Dataset entries

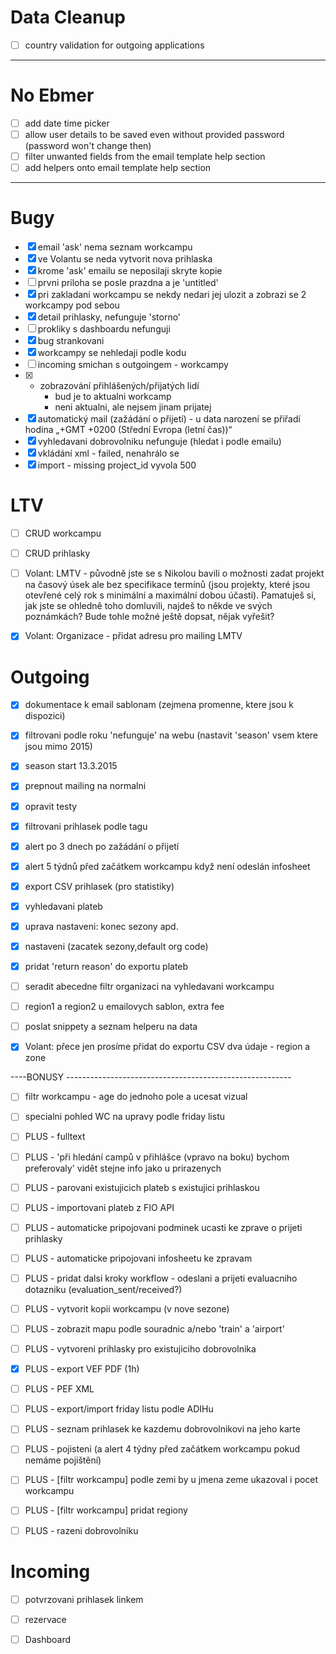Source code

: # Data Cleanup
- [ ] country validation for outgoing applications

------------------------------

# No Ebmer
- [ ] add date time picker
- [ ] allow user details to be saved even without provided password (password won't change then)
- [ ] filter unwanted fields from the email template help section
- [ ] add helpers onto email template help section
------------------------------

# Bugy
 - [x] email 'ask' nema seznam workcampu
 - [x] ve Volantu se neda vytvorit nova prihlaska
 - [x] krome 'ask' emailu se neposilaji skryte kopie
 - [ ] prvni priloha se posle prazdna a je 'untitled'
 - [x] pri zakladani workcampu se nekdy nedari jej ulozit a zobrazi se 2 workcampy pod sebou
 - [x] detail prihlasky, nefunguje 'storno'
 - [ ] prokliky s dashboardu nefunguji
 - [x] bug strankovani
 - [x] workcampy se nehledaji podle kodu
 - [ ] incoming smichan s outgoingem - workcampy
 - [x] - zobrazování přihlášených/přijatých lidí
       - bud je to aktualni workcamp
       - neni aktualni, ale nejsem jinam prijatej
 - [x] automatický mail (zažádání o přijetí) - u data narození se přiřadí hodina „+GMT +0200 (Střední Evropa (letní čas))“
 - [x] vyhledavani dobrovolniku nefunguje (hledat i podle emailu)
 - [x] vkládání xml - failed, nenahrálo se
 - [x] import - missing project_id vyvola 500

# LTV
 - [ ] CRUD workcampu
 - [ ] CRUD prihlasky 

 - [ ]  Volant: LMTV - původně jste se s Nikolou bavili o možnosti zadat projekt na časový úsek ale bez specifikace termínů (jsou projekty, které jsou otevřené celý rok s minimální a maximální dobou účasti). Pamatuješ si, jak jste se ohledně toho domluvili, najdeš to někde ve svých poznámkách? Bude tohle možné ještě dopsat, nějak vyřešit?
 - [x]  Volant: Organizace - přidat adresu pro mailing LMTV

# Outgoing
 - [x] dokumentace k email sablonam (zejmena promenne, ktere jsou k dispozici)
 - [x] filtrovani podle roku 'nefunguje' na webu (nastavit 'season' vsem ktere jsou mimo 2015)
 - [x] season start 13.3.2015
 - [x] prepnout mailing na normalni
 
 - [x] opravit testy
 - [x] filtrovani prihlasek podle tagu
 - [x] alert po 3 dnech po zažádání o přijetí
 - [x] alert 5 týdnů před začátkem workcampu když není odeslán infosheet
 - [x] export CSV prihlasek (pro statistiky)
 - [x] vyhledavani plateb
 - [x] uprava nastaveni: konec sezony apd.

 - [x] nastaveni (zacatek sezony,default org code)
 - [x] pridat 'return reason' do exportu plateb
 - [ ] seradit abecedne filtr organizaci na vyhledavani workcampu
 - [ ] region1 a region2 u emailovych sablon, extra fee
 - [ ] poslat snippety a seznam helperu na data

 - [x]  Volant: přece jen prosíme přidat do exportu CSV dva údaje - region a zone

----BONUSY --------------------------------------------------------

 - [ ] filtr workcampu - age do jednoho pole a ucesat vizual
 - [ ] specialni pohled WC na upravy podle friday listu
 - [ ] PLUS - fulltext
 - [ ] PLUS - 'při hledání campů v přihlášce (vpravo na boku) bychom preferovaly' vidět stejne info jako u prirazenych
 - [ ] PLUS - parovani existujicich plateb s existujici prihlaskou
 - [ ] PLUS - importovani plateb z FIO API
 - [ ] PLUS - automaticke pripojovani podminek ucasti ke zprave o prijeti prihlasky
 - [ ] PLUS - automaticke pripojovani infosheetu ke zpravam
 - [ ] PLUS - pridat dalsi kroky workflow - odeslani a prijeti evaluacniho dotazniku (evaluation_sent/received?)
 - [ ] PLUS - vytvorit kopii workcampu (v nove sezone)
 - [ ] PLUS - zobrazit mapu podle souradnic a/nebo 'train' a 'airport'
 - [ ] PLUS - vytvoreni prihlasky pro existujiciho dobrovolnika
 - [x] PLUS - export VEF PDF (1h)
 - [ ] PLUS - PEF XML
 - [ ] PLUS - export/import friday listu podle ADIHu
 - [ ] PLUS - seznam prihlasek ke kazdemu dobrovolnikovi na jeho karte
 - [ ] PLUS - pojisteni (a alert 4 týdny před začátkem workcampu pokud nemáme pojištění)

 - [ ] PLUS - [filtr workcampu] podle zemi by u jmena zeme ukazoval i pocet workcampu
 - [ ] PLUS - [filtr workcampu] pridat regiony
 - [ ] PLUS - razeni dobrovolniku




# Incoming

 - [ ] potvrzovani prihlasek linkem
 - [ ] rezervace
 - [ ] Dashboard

AIM OF THE EXERCISE: The pictures in the entries above should be left out; all else must be copied exactly.

SOLUTION:
Source code

: # Data Cleanup
- [ ] country validation for outgoing applications

------------------------------

# No Ebmer
- [ ] add date time picker
- [ ] allow user details to be saved even without provided password (password won't change then)
- [ ] filter unwanted fields from the email template help section
- [ ] add helpers onto email template help section
------------------------------

# Bugy
 - [x] email 'ask' nema seznam workcampu
 - [x] ve Volantu se neda vytvorit nova prihlaska
 - [x] krome 'ask' emailu se neposilaji skryte kopie
 - [ ] prvni priloha se posle prazdna a je 'untitled'
 - [x] pri zakladani workcampu se nekdy nedari jej ulozit a zobrazi se 2 workcampy pod sebou
 - [x] detail prihlasky, nefunguje 'storno'
 - [ ] prokliky s dashboardu nefunguji
 - [x] bug strankovani
 - [x] workcampy se nehledaji podle kodu
 - [ ] incoming smichan s outgoingem - workcampy
 - [x] - zobrazování přihlášených/přijatých lidí
       - bud je to aktualni workcamp
       - neni aktualni, ale nejsem jinam prijatej
 - [x] automatický mail (zažádání o přijetí) - u data narození se přiřadí hodina „+GMT +0200 (Střední Evropa (letní čas))“
 - [x] vyhledavani dobrovolniku nefunguje (hledat i podle emailu)
 - [x] vkládání xml - failed, nenahrálo se
 - [x] import - missing project_id vyvola 500

# LTV
 - [ ] CRUD workcampu
 - [ ] CRUD prihlasky 

 - [ ]  Volant: LMTV - původně jste se s Nikolou bavili o možnosti zadat projekt na časový úsek ale bez specifikace termínů (jsou projekty, které jsou otevřené celý rok s minimální a maximální dobou účasti). Pamatuješ si, jak jste se ohledně toho domluvili, najdeš to někde ve svých poznámkách? Bude tohle možné ještě dopsat, nějak vyřešit?
 - [x]  Volant: Organizace - přidat adresu pro mailing LMTV

# Outgoing
 - [x] dokumentace k email sablonam (zejmena promenne, ktere jsou k dispozici)
 - [x] filtrovani podle roku 'nefunguje' na webu (nastavit 'season' vsem ktere jsou mimo 2015)
 - [x] season start 13.3.2015
 - [x] prepnout mailing na normalni
 
 - [x] opravit testy
 - [x] filtrovani prihlasek podle tagu
 - [x] alert po 3 dnech po zažádání o přijetí
 - [x] alert 5 týdnů před začátkem workcampu když není odeslán infosheet
 - [x] export CSV prihlasek (pro statistiky)
 - [x] vyhledavani plateb
 - [x] uprava nastaveni: konec sezony apd.

 - [x] nastaveni (zacatek sezony,default org code)
 - [x] pridat 'return reason' do exportu plateb
 - [ ] seradit abecedne filtr organizaci na vyhledavani workcampu
 - [ ] region1 a region2 u emailovych sablon, extra fee
 - [ ] poslat snippety a seznam helperu na data

 - [x]  Volant: přece jen prosíme přidat do exportu CSV dva údaje - region a zone

----BONUSY --------------------------------------------------------

 - [ ] filtr workcampu - age do jednoho pole a ucesat vizual
 - [ ] specialni pohled WC na upravy podle friday listu
 - [ ] PLUS - fulltext
 - [ ] PLUS - 'při hledání campů v přihlášce (vpravo na boku) bychom preferovaly' vidět stejne info jako u prirazenych
 - [ ] PLUS - parovani existujicich plateb s existujici prihlaskou
 - [ ] PLUS - importovani plateb z FIO API
 - [ ] PLUS - automaticke pripojovani podminek ucasti ke zprave o prijeti prihlasky
 - [ ] PLUS - automaticke pripojovani infosheetu ke zpravam
 - [ ] PLUS - pridat dalsi kroky workflow - odeslani a prijeti evaluacniho dotazniku (evaluation_sent/received?)
 - [ ] PLUS - vytvorit kopii workcampu (v nove sezone)
 - [ ] PLUS - zobrazit mapu podle souradnic a/nebo 'train' a 'airport'
 - [ ] PLUS - vytvoreni prihlasky pro existujiciho dobrovolnika
 - [x] PLUS - export VEF PDF (1h)
 - [ ] PLUS - PEF XML
 - [ ] PLUS - export/import friday listu podle ADIHu
 - [ ] PLUS - seznam prihlasek ke kazdemu dobrovolnikovi na jeho karte
 - [ ] PLUS - pojisteni (a alert 4 týdny před začátkem workcampu pokud nemáme pojištění)

 - [ ] PLUS - [filtr workcampu] podle zemi by u jmena zeme ukazoval i pocet workcampu
 - [ ] PLUS - [filtr workcampu] pridat regiony
 - [ ] PLUS - razeni dobrovolniku




# Incoming

 - [ ] potvrzovani prihlasek linkem
 - [ ] rezervace
 - [ ] Dashboard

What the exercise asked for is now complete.